L’intervista di Interris.it sugli ultimi indicatori demografici dell’Istat al docente di demografia e statistica sociale dell’Università Cattolica di Milano Alessandro Rosina

L’Italia, con l’aumento della popolazione over65 e la diminuzione di quella attiva, corre il rischio che scatti la “trappola demografica”. Se oggi si fanno meno figli, di conseguenza se ne metteranno al mondo di meno in futuro. Gli effetti, la riduzione degli abitanti della Penisola e soprattutto meno persone che lavoreranno e potranno garantire la crescita economica e mantenere il sistema del welfare del nostro Paese. Un Paese dove l’occupazione femminile si ferma intorno al 50%, dove il numero dei Neet – i giovani e le giovani (le donne sono più della metà) che non studiano, non hanno un’occupazione e non sono inseriti in percorsi di formazione – è il più alto d’Europa. E dove il tasso di fecondità, cioè il numero medio di figli per donna è tra i più bassi  dell’Ue (1,24 contro una media di 1,5) e si è registrato il primato negativo di nascite dai tempi dell’unità d’Italia, meno di 400mila. Secondo l’esperto di demografia Alessandro Rosina, docente universitario della Cattolica di Milano, l’Italia può ancora invertire la rotta ed evitare si restare imprigionata nella tagliola prima che sia troppo tardi. Per riuscirci, deve mettere rapidamente in campo quelle politiche necessarie per far sì che i giovani trovino posto nel mondo del lavoro, si possano permettere l’autonomia abitativa e possano usufruire dei servizi per la conciliazione tra vita e lavoro.

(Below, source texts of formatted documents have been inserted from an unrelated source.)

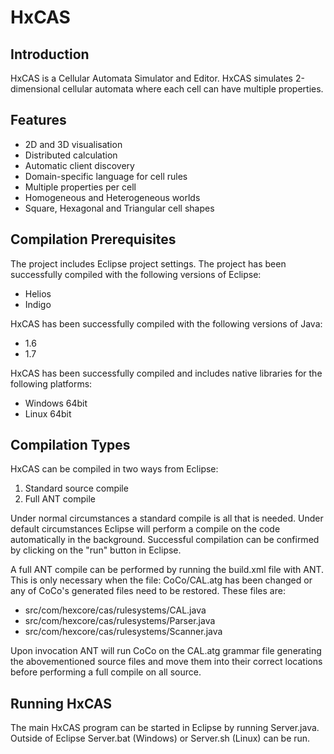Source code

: HxCAS
=====

Introduction
------------
HxCAS is a Cellular Automata Simulator and Editor. HxCAS simulates 
2-dimensional cellular automata where each cell can have multiple
properties.

Features
--------
 * 2D and 3D visualisation
 * Distributed calculation
 * Automatic client discovery
 * Domain-specific language for cell rules
 * Multiple properties per cell
 * Homogeneous and Heterogeneous worlds
 * Square, Hexagonal and Triangular cell shapes

Compilation Prerequisites
-------------------------
The project includes Eclipse project settings. The project has been
successfully compiled with the following versions of Eclipse:

 * Helios
 * Indigo
 
HxCAS has been successfully compiled with the following versions of Java:

 * 1.6
 * 1.7
 
HxCAS has been successfully compiled and includes native libraries for the
following platforms:

 * Windows 64bit
 * Linux 64bit

Compilation Types
-----------------
HxCAS can be compiled in two ways from Eclipse:

 1. Standard source compile
 2. Full ANT compile
 
Under normal circumstances a standard compile is all that is needed.
Under default circumstances Eclipse will perform a compile on the code
automatically in the background. Successful compilation can be confirmed
by clicking on the "run" button in Eclipse.
 
A full ANT compile can be performed by running the build.xml file with ANT.
This is only necessary when the file: CoCo/CAL.atg has been changed or any of
CoCo's generated files need to be restored. These files are:

 * src/com/hexcore/cas/rulesystems/CAL.java
 * src/com/hexcore/cas/rulesystems/Parser.java
 * src/com/hexcore/cas/rulesystems/Scanner.java
 
Upon invocation ANT will run CoCo on the CAL.atg grammar file generating the 
abovementioned source files and move them into their correct locations before 
performing a full compile on all source.
 
Running HxCAS
-------------
The main HxCAS program can be started in Eclipse by running Server.java.
Outside of Eclipse Server.bat (Windows) or Server.sh (Linux) can be run.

Dinamica demografica sfavorevole

Gli italiano continuano a diminuire e non si arresta la tendenza in discesa delle nascite. E’ questo il panorama del Paese tratteggiato dagli ultimi indicatori demografici pubblicati dall’Istituto nazionale di statistica (Istat) con riferimento al 2022. La popolazione residente in Italia, al primo gennaio 2023, è di 58 milioni e  851mila unità, 179mila in meno sull’anno precedente (-3‰). Sul piano territoriale, un importante calo demografico colpisce il Meridione (-6,3‰), mentre il Centro Italia (-2,6‰) e il Nord (-0,9‰), pur con saldo demografico negativo, hanno valori migliori della media nazionale. Il calo della popolazione è il risultato di una dinamica demografica che vede un eccesso dei decessi, 713mila, sulle nascite, 393mila, non compensato dai movimenti migratori con l’estero. Il saldo naturale, la differenza tra il numero di iscritti per nascita e il numero di cancellati per decesso dai registri anagrafici dei residenti, è  quindi di -320mila unità. Rispetto all’anno precedente il numero dei morti è superiore di 12mila unità, anche se inferiore di 27mila rispetto al 2020. Circa il 40% dei decessi è stato osservato in concomitanza dei mesi più rigidi in quelli più caldi.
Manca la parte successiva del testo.